Vingt-neuf combattants kurdes ont trouvé la mort dans cette attaque. Leur mission principale était de lutter contre la diffusion et la consommation du captagon, drogue de substitution produite et vendue en masse par le régime de Bachar Al-Assad. Mais la Turquie s’est surtout employée à saper les institutions civiles pour rendre la vie invivable aux populations du Rojava, détruisant dix-sept sites pétroliers, onze centrales électriques, deux installations hydrauliques et dix-huit stations de pompage, et endommageant de nombreux autres sites dont quarante-huit écoles. Ces destructions mettent à mal l’approvisionnement des hôpitaux, des pompes à eau, et des commerces comme les boulangeries. Juste avant l’hiver, le Rojava risque la pénurie de gaz, de diesel, de benzine, d’eau potable et de pain. L’AANES (Administration Autonome du Nord et de l’Est de la Syrie) va devoir importer plus de produits comme le gaz, à des prix plus élevés et cela va favoriser l’inflation des biens et des services.
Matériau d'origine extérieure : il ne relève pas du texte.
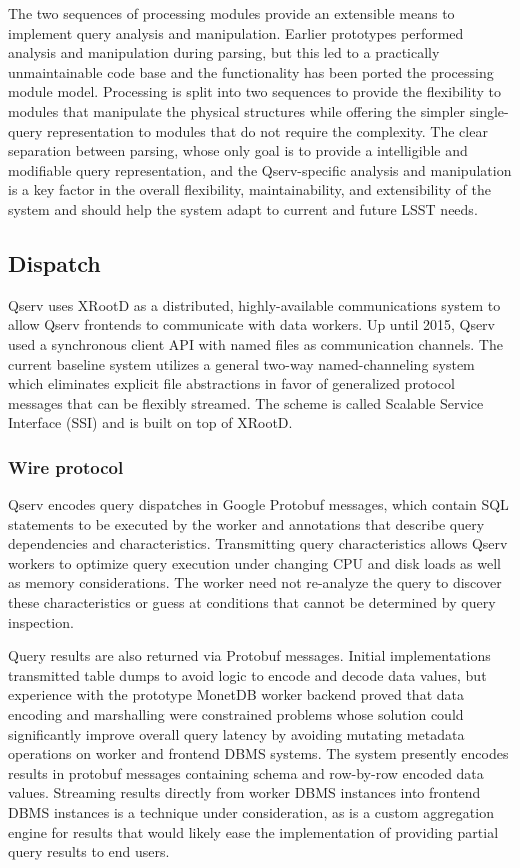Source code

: \documentclass[DM,toc]{lsstdoc}
\begin{document}
The two sequences of processing modules provide an extensible means to
implement query analysis and manipulation. Earlier prototypes performed
analysis and manipulation during parsing, but this led to a practically
unmaintainable code base and the functionality has been ported the
processing module model. Processing is split into two sequences to
provide the flexibility to modules that manipulate the physical
structures while offering the simpler single-query representation to
modules that do not require the complexity. The clear separation between
parsing, whose only goal is to provide a intelligible and modifiable
query representation, and the Qserv-specific analysis and manipulation
is a key factor in the overall flexibility, maintainability, and
extensibility of the system and should help the system adapt to current
and future LSST needs.

\subsection{Dispatch}\label{dispatch}

Qserv uses XRootD as a distributed, highly-available communications system to
allow Qserv frontends to communicate with data workers. Up until 2015, Qserv
used a synchronous client API with named files as communication channels. The
current baseline system utilizes a general two-way named-channeling system
which eliminates explicit file abstractions in favor of generalized protocol
messages that can be flexibly streamed. The scheme is called Scalable Service
Interface (SSI) and is built on top of XRootD.

\subsubsection{Wire protocol}\label{wire-protocol}

Qserv encodes query dispatches in Google Protobuf messages, which contain SQL
statements to be executed by the worker and annotations that describe query
dependencies and characteristics. Transmitting query characteristics allows
Qserv workers to optimize query execution under changing CPU and disk loads as
well as memory considerations. The worker need not re-analyze the query to
discover these characteristics or guess at conditions that cannot be
determined by query inspection.

Query results are also returned via Protobuf messages. Initial implementations
transmitted table dumps to avoid logic to encode and decode data values, but
experience with the prototype MonetDB worker backend proved that data encoding
and marshalling were constrained problems whose solution could significantly
improve overall query latency by avoiding mutating metadata operations on
worker and frontend DBMS systems.  The system presently encodes results in
protobuf messages containing schema and row-by-row encoded data values.
Streaming results directly from worker DBMS instances into frontend DBMS
instances is a technique under consideration, as is a custom aggregation
engine for results that would likely ease the implementation of providing
partial query results to end users.
\end{document}
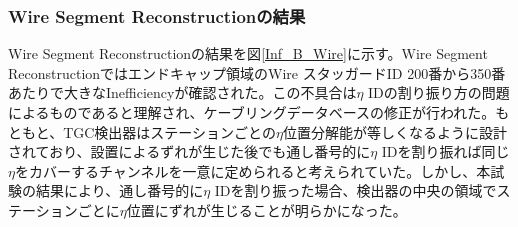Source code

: 
\subsubsection*{Wire Segment Reconstructionの結果}
Wire Segment Reconstructionの結果を図\ref{Inf_B_Wire}に示す。Wire Segment Reconstructionではエンドキャップ領域のWire スタッガードID 200番から350番あたりで大きなInefficiencyが確認された。この不具合は$\eta$ IDの割り振り方の問題によるものであると理解され、ケーブリングデータベースの修正が行われた。もともと、TGC検出器はステーションごとの$\eta$位置分解能が等しくなるように設計されており、設置によるずれが生じた後でも通し番号的に$\eta$ IDを割り振れば同じ$\eta$をカバーするチャンネルを一意に定められると考えられていた。しかし、本試験の結果により、通し番号的に$\eta$ IDを割り振った場合、検出器の中央の領域でステーションごとに$\eta$位置にずれが生じることが明らかになった。



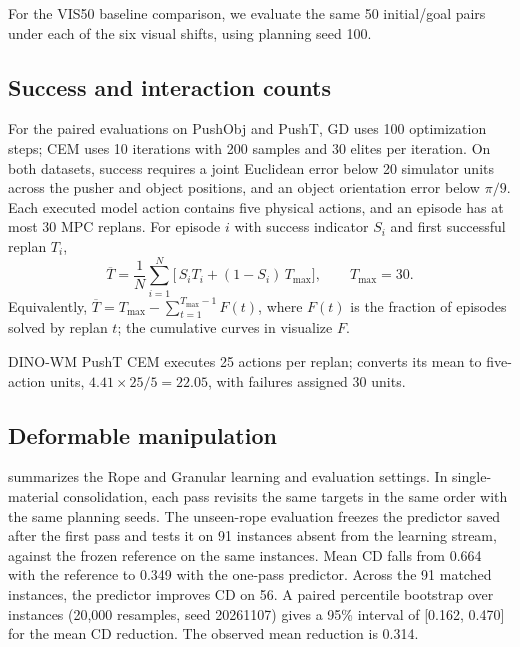 For the VIS50 baseline comparison, we evaluate the same 50 initial/goal pairs under each of the six visual shifts, using planning seed 100.


\subsection{Success and interaction counts}
For the paired evaluations on PushObj and PushT, GD uses 100 optimization steps; CEM uses 10 iterations with 200 samples and 30 elites per iteration. On both datasets, success requires a joint Euclidean error below 20 simulator units across the pusher and object positions, and an object orientation error below $\pi/9$. Each executed model action contains five physical actions, and an episode has at most 30 MPC replans. For episode $i$ with success indicator $S_i$ and first successful replan $T_i$,
\begin{equation}
  \overline{T} = \frac{1}{N}\sum_{i=1}^{N}
  \big[\, S_i T_i + (1-S_i)\, T_{\max} \big], \qquad T_{\max}=30.
\end{equation}
Equivalently, $\overline{T} = T_{\max} - \sum_{t=1}^{T_{\max}-1} F(t)$, where $F(t)$ is the fraction of episodes solved by replan $t$; the cumulative curves in  visualize $F$.

DINO-WM PushT CEM executes 25 actions per replan;  converts its mean to five-action units, $4.41\times25/5=22.05$, with failures assigned 30 units.

\subsection{Deformable manipulation}
 summarizes the Rope and Granular learning and evaluation settings. In single-material consolidation, each pass revisits the same targets in the same order with the same planning seeds. The unseen-rope evaluation freezes the predictor saved after the first pass and tests it on 91 instances absent from the learning stream, against the frozen reference on the same instances. Mean CD falls from 0.664 with the reference to 0.349 with the one-pass predictor. Across the 91 matched instances, the predictor improves CD on 56. A paired percentile bootstrap over instances (20,000 resamples, seed 20261107) gives a 95\% interval of [0.162, 0.470] for the mean CD reduction. The observed mean reduction is 0.314.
Un contexte international propice à Erdogan
L’objectif de la Turquie est de pousser les populations de l’AANES à l’exil et de vider la révolution de ses forces vives. Les dommages matériels causés aux infrastructures civiles sont estimés à 56 millions de dollars, alors que les dépenses annuelles (hors salaires) de l’AANES étaient de de 181 millions de dollars en 2020. L’ampleur des dégâts dépasse la capacité des ONG a fournir les services vitaux, c’est pourquoi Heyva Sor (Le Croissant Rouge Kurde) lance un appel aux dons pour le Rojava [1]. Erdogan a annoncé la fin de première phase de guerre contre l’AANES. Y’aura t-il une deuxième phase ? Et quelle sera la nature de celle-ci ? L’invasion terrestre de Kobane reste toujours une possibilité.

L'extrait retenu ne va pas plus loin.